DESCRIPTION OF THE TASK :: All lines of the listing that contain "maintainability" should be shown in full.

DATASET ::
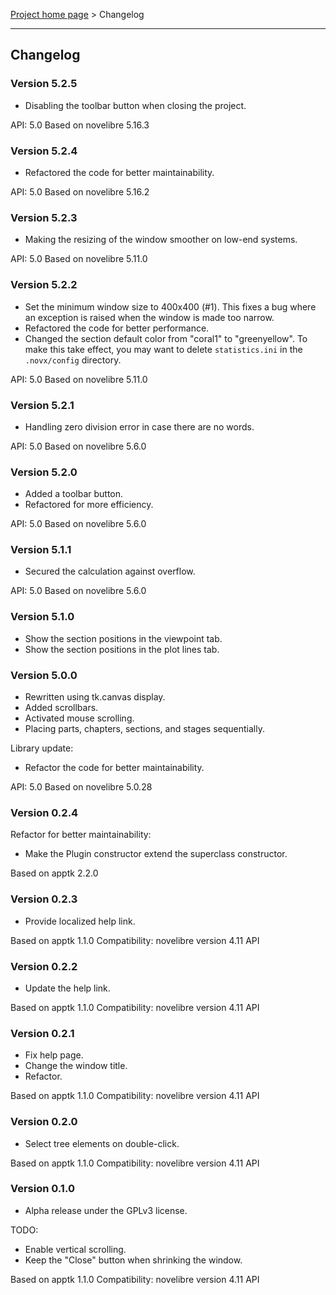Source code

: [Project home page](../) > Changelog

------------------------------------------------------------------------

## Changelog


### Version 5.2.5

- Disabling the toolbar button when closing the project.

API: 5.0
Based on novelibre 5.16.3


### Version 5.2.4

- Refactored the code for better maintainability.

API: 5.0
Based on novelibre 5.16.2


### Version 5.2.3

- Making the resizing of the window smoother on low-end systems.

API: 5.0
Based on novelibre 5.11.0


### Version 5.2.2

- Set the minimum window size to 400x400 (#1). This fixes a bug where an exception is raised when the window is made too narrow.
- Refactored the code for better performance.
- Changed the section default color from "coral1" to "greenyellow". 
  To make this take effect, you may want to delete `statistics.ini` in the `.novx/config` directory. 

API: 5.0
Based on novelibre 5.11.0


### Version 5.2.1

- Handling zero division error in case there are no words. 

API: 5.0
Based on novelibre 5.6.0


### Version 5.2.0

- Added a toolbar button.
- Refactored for more efficiency. 

API: 5.0
Based on novelibre 5.6.0


### Version 5.1.1

- Secured the calculation against overflow. 

API: 5.0
Based on novelibre 5.6.0


### Version 5.1.0

- Show the section positions in the viewpoint tab.
- Show the section positions in the plot lines tab.


### Version 5.0.0

- Rewritten using tk.canvas display.
- Added scrollbars.
- Activated mouse scrolling.
- Placing parts, chapters, sections, and stages sequentially. 

Library update:
- Refactor the code for better maintainability.

API: 5.0
Based on novelibre 5.0.28

### Version 0.2.4

Refactor for better maintainability:

- Make the Plugin constructor extend the superclass constructor.

Based on apptk 2.2.0

### Version 0.2.3

- Provide localized help link.

Based on apptk 1.1.0
Compatibility: novelibre version 4.11 API

### Version 0.2.2

- Update the help link.

Based on apptk 1.1.0
Compatibility: novelibre version 4.11 API

### Version 0.2.1

- Fix help page.
- Change the window title.
- Refactor.

Based on apptk 1.1.0
Compatibility: novelibre version 4.11 API

### Version 0.2.0

- Select tree elements on double-click.

Based on apptk 1.1.0
Compatibility: novelibre version 4.11 API

### Version 0.1.0

- Alpha release under the GPLv3 license.

TODO:
- Enable vertical scrolling.
- Keep the "Close" button when shrinking the window. 

Based on apptk 1.1.0
Compatibility: novelibre version 4.11 API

OUTPUT OF THE EXERCISE ::
- Refactored the code for better maintainability.
- Refactor the code for better maintainability.
Refactor for better maintainability:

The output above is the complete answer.